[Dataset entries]
______

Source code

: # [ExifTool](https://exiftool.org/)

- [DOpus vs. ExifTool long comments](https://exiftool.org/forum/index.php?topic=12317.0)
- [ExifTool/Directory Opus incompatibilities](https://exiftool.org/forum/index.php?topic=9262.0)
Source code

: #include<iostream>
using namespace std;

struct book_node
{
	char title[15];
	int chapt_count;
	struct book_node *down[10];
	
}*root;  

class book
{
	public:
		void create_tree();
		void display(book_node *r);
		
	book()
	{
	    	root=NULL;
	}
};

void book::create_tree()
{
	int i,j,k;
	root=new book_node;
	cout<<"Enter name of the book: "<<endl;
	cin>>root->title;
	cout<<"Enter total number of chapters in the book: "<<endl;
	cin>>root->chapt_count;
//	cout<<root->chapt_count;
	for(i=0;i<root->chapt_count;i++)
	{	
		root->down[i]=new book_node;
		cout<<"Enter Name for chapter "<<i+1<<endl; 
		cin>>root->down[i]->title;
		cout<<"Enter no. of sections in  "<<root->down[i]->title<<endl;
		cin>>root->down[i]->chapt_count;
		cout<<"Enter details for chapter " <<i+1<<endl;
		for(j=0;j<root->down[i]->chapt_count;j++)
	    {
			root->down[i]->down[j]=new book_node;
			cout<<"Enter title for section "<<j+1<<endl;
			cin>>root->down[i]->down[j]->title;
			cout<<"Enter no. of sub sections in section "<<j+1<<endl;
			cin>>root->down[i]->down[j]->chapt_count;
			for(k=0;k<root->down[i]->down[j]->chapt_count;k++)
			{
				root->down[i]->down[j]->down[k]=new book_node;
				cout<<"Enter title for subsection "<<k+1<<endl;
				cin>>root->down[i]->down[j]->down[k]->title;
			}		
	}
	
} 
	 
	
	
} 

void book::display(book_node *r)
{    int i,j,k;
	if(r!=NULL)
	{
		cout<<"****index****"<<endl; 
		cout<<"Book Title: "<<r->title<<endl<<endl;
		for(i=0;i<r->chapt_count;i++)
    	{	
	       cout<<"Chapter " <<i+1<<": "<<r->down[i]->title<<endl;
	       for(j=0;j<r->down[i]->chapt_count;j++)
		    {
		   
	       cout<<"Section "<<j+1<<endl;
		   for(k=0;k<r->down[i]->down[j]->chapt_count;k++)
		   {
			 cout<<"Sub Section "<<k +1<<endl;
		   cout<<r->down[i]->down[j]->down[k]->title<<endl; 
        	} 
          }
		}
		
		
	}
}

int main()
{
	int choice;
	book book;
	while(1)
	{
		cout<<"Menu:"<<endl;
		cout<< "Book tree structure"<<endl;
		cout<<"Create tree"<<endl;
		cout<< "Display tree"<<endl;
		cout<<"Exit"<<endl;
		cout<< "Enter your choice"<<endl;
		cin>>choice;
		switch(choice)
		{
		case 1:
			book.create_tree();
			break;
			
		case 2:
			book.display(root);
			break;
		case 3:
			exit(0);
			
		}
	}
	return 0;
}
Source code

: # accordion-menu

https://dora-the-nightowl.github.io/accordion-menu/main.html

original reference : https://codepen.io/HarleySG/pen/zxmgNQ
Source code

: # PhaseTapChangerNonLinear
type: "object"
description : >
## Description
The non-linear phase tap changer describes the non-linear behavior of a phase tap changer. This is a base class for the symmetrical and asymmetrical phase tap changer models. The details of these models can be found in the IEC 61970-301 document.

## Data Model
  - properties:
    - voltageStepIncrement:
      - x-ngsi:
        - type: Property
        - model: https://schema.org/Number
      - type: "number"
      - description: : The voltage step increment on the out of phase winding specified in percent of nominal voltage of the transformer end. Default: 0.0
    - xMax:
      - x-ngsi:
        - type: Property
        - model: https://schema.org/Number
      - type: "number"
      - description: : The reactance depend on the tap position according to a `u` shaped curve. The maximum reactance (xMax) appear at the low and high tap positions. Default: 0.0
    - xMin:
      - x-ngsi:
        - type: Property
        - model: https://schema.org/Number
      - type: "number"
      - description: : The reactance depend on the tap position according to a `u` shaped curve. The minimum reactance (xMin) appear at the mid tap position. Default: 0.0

______

* [Your assignment] Set down the entries above again, word for word.

* [Answer for the task]
Source code

: # [ExifTool](https://exiftool.org/)

- [DOpus vs. ExifTool long comments](https://exiftool.org/forum/index.php?topic=12317.0)
- [ExifTool/Directory Opus incompatibilities](https://exiftool.org/forum/index.php?topic=9262.0)
Source code

: #include<iostream>
using namespace std;

struct book_node
{
	char title[15];
	int chapt_count;
	struct book_node *down[10];
	
}*root;  

class book
{
	public:
		void create_tree();
		void display(book_node *r);
		
	book()
	{
	    	root=NULL;
	}
};

void book::create_tree()
{
	int i,j,k;
	root=new book_node;
	cout<<"Enter name of the book: "<<endl;
	cin>>root->title;
	cout<<"Enter total number of chapters in the book: "<<endl;
	cin>>root->chapt_count;
//	cout<<root->chapt_count;
	for(i=0;i<root->chapt_count;i++)
	{	
		root->down[i]=new book_node;
		cout<<"Enter Name for chapter "<<i+1<<endl; 
		cin>>root->down[i]->title;
		cout<<"Enter no. of sections in  "<<root->down[i]->title<<endl;
		cin>>root->down[i]->chapt_count;
		cout<<"Enter details for chapter " <<i+1<<endl;
		for(j=0;j<root->down[i]->chapt_count;j++)
	    {
			root->down[i]->down[j]=new book_node;
			cout<<"Enter title for section "<<j+1<<endl;
			cin>>root->down[i]->down[j]->title;
			cout<<"Enter no. of sub sections in section "<<j+1<<endl;
			cin>>root->down[i]->down[j]->chapt_count;
			for(k=0;k<root->down[i]->down[j]->chapt_count;k++)
			{
				root->down[i]->down[j]->down[k]=new book_node;
				cout<<"Enter title for subsection "<<k+1<<endl;
				cin>>root->down[i]->down[j]->down[k]->title;
			}		
	}
	
} 
	 
	
	
} 

void book::display(book_node *r)
{    int i,j,k;
	if(r!=NULL)
	{
		cout<<"****index****"<<endl; 
		cout<<"Book Title: "<<r->title<<endl<<endl;
		for(i=0;i<r->chapt_count;i++)
    	{	
	       cout<<"Chapter " <<i+1<<": "<<r->down[i]->title<<endl;
	       for(j=0;j<r->down[i]->chapt_count;j++)
		    {
		   
	       cout<<"Section "<<j+1<<endl;
		   for(k=0;k<r->down[i]->down[j]->chapt_count;k++)
		   {
			 cout<<"Sub Section "<<k +1<<endl;
		   cout<<r->down[i]->down[j]->down[k]->title<<endl; 
        	} 
          }
		}
		
		
	}
}

int main()
{
	int choice;
	book book;
	while(1)
	{
		cout<<"Menu:"<<endl;
		cout<< "Book tree structure"<<endl;
		cout<<"Create tree"<<endl;
		cout<< "Display tree"<<endl;
		cout<<"Exit"<<endl;
		cout<< "Enter your choice"<<endl;
		cin>>choice;
		switch(choice)
		{
		case 1:
			book.create_tree();
			break;
			
		case 2:
			book.display(root);
			break;
		case 3:
			exit(0);
			
		}
	}
	return 0;
}
Source code

: # accordion-menu

https://dora-the-nightowl.github.io/accordion-menu/main.html

original reference : https://codepen.io/HarleySG/pen/zxmgNQ
Source code

: # PhaseTapChangerNonLinear
type: "object"
description : >
## Description
The non-linear phase tap changer describes the non-linear behavior of a phase tap changer. This is a base class for the symmetrical and asymmetrical phase tap changer models. The details of these models can be found in the IEC 61970-301 document.

## Data Model
  - properties:
    - voltageStepIncrement:
      - x-ngsi:
        - type: Property
        - model: https://schema.org/Number
      - type: "number"
      - description: : The voltage step increment on the out of phase winding specified in percent of nominal voltage of the transformer end. Default: 0.0
    - xMax:
      - x-ngsi:
        - type: Property
        - model: https://schema.org/Number
      - type: "number"
      - description: : The reactance depend on the tap position according to a `u` shaped curve. The maximum reactance (xMax) appear at the low and high tap positions. Default: 0.0
    - xMin:
      - x-ngsi:
        - type: Property
        - model: https://schema.org/Number
      - type: "number"
      - description: : The reactance depend on the tap position according to a `u` shaped curve. The minimum reactance (xMin) appear at the mid tap position. Default: 0.0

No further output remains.